- **Work task**:
A single figure is wanted: the count of lines below containing the string "functionality".

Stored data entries
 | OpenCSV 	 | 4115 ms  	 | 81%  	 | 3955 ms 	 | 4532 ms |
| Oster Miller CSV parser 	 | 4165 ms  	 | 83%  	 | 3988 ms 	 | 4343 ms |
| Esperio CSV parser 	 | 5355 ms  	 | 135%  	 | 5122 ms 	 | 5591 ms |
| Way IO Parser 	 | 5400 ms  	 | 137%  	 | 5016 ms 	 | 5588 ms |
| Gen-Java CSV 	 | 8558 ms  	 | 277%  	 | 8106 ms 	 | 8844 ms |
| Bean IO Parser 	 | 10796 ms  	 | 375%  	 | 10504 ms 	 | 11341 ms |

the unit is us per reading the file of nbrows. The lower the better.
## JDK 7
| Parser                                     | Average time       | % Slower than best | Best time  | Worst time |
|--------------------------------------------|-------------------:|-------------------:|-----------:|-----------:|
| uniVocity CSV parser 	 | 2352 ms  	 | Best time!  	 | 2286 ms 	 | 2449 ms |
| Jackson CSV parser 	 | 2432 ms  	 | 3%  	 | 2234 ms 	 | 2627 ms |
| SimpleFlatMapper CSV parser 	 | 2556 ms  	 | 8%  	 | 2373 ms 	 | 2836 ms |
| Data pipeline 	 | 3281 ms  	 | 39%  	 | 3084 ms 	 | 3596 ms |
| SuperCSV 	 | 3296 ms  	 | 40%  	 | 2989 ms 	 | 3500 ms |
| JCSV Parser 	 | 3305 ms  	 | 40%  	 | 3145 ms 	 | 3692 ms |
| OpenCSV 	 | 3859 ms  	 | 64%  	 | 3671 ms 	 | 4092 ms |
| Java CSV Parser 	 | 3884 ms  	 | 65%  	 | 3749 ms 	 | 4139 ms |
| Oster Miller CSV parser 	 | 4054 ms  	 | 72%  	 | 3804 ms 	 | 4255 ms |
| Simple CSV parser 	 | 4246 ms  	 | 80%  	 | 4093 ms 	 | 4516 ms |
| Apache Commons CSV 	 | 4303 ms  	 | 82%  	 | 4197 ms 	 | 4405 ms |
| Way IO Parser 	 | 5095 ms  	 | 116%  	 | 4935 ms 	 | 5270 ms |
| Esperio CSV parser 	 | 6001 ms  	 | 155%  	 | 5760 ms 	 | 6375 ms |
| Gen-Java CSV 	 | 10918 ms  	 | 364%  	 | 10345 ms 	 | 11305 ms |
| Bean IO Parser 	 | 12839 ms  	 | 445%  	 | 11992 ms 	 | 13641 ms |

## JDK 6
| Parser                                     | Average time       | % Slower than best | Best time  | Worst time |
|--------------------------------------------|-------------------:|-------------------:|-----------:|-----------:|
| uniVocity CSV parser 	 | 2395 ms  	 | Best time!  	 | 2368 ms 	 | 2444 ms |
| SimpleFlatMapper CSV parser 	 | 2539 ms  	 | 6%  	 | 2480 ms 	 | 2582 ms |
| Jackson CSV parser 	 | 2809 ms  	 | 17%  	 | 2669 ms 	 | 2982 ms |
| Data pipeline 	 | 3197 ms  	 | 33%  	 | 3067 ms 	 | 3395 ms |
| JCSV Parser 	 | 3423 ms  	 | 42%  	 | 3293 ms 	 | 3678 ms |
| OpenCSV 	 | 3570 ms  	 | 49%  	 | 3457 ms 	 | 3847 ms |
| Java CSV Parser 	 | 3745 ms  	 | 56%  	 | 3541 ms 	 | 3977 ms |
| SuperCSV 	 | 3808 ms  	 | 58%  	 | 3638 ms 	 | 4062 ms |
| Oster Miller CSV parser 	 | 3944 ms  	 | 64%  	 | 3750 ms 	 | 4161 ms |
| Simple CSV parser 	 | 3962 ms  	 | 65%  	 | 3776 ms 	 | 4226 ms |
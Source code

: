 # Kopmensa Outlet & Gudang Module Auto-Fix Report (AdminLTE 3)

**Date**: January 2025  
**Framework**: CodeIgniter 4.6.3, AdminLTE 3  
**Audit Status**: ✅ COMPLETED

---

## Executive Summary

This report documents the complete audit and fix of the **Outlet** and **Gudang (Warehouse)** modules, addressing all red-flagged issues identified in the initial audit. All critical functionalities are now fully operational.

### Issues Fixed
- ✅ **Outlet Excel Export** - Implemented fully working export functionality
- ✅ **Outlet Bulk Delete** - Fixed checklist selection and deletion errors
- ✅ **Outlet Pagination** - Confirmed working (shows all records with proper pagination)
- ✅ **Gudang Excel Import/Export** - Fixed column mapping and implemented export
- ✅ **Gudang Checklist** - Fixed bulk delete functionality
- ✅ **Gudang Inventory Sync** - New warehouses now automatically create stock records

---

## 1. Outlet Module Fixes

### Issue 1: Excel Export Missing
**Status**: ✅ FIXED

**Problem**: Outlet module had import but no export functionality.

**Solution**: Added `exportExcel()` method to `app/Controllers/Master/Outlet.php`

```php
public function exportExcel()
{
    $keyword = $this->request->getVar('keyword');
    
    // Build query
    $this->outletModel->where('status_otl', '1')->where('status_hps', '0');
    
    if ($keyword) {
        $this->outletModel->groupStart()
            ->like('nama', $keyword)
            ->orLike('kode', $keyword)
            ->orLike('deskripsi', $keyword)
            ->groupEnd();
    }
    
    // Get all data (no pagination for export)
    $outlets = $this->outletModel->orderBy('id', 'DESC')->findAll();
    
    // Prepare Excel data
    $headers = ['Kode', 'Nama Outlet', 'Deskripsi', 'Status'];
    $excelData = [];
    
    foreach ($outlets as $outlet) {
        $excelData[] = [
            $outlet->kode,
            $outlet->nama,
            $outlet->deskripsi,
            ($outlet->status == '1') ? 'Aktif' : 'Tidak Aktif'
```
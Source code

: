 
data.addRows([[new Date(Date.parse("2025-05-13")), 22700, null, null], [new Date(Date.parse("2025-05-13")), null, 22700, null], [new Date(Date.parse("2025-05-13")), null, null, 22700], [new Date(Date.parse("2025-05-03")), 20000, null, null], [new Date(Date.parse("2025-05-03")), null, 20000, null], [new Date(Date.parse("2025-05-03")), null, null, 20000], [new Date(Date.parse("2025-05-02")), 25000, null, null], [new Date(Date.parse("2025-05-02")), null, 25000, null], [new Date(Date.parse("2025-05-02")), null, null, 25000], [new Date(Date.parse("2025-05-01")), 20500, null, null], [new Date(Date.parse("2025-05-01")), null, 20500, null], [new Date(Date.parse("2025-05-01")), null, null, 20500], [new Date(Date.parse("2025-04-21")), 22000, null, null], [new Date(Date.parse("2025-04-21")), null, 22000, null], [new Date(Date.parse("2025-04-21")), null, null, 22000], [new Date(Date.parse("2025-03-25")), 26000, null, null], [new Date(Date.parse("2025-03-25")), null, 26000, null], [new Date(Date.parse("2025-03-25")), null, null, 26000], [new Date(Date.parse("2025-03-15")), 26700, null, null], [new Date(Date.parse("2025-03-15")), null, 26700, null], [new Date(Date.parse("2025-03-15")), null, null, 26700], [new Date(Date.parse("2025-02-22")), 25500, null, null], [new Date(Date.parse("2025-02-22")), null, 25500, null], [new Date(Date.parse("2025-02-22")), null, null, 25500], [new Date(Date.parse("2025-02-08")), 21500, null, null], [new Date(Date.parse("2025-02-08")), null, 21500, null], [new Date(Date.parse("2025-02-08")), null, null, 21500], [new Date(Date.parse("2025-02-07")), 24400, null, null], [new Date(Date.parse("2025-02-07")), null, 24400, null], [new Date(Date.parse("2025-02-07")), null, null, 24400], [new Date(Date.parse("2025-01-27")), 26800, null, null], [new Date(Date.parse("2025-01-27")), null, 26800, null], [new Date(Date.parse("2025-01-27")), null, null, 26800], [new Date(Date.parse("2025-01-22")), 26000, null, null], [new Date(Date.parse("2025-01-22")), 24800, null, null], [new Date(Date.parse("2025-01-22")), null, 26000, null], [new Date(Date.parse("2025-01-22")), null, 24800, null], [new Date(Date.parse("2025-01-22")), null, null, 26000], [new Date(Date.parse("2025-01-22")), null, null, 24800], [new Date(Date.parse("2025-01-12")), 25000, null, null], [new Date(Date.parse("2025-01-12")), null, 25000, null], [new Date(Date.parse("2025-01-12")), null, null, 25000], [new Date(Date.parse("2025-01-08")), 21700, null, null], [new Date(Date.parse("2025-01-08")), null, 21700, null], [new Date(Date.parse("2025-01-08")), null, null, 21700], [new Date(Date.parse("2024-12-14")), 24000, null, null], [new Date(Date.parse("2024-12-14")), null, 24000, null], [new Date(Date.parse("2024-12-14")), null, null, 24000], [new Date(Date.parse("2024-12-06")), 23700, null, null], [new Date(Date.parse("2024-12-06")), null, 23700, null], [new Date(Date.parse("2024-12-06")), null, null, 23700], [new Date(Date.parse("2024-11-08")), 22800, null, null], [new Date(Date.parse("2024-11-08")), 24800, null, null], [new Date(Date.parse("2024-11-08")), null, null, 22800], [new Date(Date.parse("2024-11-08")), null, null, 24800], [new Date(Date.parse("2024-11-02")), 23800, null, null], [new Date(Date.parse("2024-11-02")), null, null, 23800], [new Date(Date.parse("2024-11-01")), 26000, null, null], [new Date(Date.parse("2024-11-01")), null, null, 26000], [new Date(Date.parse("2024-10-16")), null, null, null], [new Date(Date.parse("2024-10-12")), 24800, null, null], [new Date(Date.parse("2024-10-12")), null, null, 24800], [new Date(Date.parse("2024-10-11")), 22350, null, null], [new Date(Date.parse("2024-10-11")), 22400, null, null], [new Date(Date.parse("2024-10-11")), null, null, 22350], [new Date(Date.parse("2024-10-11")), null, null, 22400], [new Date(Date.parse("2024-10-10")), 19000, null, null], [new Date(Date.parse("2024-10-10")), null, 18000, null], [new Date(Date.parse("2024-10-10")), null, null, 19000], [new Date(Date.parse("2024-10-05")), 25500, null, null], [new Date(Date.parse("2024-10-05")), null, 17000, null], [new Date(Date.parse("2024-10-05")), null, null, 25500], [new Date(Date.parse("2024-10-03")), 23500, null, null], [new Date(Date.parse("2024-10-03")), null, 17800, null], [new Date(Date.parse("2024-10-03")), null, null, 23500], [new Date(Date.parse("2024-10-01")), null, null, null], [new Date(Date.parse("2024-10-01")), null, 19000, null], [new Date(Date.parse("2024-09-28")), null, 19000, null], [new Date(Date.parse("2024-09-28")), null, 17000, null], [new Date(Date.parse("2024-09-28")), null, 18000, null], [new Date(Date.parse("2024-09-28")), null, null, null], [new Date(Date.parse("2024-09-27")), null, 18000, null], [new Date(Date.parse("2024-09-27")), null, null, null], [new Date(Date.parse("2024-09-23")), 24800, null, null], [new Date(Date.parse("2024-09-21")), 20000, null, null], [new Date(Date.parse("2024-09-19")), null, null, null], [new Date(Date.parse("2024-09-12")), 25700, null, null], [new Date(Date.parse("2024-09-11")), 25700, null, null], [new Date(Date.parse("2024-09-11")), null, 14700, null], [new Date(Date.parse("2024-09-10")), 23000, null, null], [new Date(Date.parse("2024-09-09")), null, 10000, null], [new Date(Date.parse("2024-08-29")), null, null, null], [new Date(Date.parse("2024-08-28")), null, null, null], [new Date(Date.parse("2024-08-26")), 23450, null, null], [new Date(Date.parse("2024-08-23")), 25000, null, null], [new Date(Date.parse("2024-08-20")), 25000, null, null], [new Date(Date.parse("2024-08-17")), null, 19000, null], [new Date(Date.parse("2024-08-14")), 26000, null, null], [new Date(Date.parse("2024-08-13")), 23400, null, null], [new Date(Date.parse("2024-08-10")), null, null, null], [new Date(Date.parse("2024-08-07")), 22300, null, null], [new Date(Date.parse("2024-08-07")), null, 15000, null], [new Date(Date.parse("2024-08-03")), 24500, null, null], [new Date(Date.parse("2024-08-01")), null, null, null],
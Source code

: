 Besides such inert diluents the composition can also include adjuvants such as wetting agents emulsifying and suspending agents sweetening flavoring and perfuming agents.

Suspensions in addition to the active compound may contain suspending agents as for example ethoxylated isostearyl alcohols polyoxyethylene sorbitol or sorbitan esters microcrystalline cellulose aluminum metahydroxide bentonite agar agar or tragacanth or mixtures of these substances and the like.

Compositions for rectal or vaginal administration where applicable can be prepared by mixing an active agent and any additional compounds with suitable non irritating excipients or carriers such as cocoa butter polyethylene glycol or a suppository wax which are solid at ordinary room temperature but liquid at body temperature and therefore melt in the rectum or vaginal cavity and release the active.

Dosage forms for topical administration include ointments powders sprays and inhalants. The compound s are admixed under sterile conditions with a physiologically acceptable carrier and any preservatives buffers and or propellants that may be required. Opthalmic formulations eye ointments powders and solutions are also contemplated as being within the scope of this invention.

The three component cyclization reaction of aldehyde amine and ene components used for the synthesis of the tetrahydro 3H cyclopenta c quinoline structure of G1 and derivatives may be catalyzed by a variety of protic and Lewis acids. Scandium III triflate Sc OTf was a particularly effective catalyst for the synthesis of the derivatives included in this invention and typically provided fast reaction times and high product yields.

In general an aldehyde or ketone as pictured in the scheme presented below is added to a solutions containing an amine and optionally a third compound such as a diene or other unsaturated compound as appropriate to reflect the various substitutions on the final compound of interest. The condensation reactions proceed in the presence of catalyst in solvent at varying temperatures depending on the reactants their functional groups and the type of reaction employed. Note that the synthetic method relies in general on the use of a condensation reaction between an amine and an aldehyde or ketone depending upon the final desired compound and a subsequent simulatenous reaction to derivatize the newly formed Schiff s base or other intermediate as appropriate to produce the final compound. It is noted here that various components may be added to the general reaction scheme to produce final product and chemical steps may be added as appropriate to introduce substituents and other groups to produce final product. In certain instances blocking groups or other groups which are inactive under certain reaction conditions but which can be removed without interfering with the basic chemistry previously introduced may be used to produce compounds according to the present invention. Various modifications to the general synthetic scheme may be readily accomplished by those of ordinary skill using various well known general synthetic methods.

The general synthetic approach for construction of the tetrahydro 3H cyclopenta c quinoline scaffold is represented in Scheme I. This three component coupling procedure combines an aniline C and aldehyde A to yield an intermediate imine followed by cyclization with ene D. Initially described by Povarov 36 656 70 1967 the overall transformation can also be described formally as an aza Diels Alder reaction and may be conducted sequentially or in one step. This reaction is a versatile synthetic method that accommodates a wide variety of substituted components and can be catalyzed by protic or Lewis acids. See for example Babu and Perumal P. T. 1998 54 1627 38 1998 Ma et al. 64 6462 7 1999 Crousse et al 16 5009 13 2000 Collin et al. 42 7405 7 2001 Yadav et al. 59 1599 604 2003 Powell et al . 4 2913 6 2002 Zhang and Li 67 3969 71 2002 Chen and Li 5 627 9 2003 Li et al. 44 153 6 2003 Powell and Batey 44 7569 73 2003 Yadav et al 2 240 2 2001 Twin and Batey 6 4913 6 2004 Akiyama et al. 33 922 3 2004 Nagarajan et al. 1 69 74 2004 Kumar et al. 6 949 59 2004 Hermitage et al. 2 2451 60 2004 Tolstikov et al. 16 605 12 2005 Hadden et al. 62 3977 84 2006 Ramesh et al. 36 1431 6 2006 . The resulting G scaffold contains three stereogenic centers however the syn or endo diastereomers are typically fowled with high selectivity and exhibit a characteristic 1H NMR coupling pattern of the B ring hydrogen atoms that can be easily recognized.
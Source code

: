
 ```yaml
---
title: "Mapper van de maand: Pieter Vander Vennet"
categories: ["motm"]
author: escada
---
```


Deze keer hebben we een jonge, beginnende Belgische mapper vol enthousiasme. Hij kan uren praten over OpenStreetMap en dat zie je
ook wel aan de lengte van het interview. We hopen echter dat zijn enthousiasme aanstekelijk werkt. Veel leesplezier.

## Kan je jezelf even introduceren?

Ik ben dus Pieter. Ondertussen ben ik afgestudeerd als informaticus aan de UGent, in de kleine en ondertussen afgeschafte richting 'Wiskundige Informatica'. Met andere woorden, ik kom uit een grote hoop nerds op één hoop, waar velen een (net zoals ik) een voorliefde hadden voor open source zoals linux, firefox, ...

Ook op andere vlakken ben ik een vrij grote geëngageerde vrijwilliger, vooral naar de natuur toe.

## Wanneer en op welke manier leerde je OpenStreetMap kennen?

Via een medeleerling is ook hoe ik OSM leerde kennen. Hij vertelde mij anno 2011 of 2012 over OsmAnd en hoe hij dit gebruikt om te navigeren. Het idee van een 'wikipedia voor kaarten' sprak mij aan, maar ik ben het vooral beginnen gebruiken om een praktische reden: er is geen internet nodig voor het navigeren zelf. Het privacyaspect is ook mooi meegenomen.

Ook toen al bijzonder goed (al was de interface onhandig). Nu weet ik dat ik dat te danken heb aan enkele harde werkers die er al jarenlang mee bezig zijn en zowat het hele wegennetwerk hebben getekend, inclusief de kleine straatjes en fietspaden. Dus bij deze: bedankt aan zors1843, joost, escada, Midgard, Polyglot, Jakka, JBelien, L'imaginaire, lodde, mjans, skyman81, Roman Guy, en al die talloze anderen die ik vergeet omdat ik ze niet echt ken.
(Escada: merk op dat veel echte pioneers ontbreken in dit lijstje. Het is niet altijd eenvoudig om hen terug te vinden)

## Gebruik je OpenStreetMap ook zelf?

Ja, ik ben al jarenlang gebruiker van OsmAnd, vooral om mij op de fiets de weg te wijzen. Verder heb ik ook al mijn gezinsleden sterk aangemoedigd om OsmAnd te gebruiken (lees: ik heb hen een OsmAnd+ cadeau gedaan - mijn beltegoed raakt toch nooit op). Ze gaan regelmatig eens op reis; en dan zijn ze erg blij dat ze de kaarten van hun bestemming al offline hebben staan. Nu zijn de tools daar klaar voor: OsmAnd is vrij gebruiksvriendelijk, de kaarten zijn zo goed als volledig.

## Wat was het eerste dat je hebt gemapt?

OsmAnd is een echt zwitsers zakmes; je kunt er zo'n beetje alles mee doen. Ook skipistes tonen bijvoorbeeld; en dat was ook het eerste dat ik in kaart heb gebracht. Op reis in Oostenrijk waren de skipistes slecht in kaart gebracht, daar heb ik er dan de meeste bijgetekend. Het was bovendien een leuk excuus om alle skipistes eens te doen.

- **Your response**:
3